Mr Bassett, a eurosceptic who believes Ireland should follow the UK’s example by opting for a so-called Irexit, told Express.co.uk: “The hope must be that the move by the UK to overrule elements of the Withdrawal Agreement is part of a negotiating tactic to force the EU into a more realistic and pragmatic position on GB to NI trade.

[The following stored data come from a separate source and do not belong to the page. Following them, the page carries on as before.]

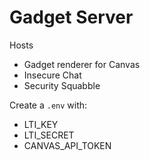 # Gadget Server

Hosts
* Gadget renderer for Canvas
* Insecure Chat
* Security Squabble

Create a `.env` with: 
* LTI_KEY
* LTI_SECRET
* CANVAS_API_TOKEN
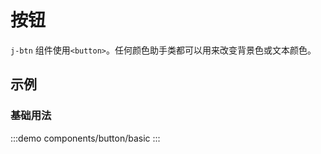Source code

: # 按钮
`j-btn` 组件使用`<button>`。任何颜色助手类都可以用来改变背景色或文本颜色。

## 示例

### 基础用法
:::demo
components/button/basic
:::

“It appears that Brussels has been very intransigent despite strong Irish support for concessions which would lessen the obstacles thrown up by the implementation of the NI Protocol.”
Brexit: Lord Adonis issues warning over shellfish exports
3.10pm update: Conservatives plan to extinguish SNP’s independence dream and ‘get rid of them altogether’
The Scottish Conservative Party plans to extinguish the SNP’s Scottish independence dreams by preventing them from securing a majority in the May 2021 parliamentary elections.
Scottish Conservative councillor Tony Miklinski told Express.co.uk that if the SNP does not have a majority in Holyrood following the May 2021 election, they will not have a mandate for a second referendum on Scottish independence.
Mr Miklinski added that this would be the first step in getting rid of the SNP altogether.
The Scottish Tory said: “The one overarching and critical aim is to stop them [SNP] from getting a majority.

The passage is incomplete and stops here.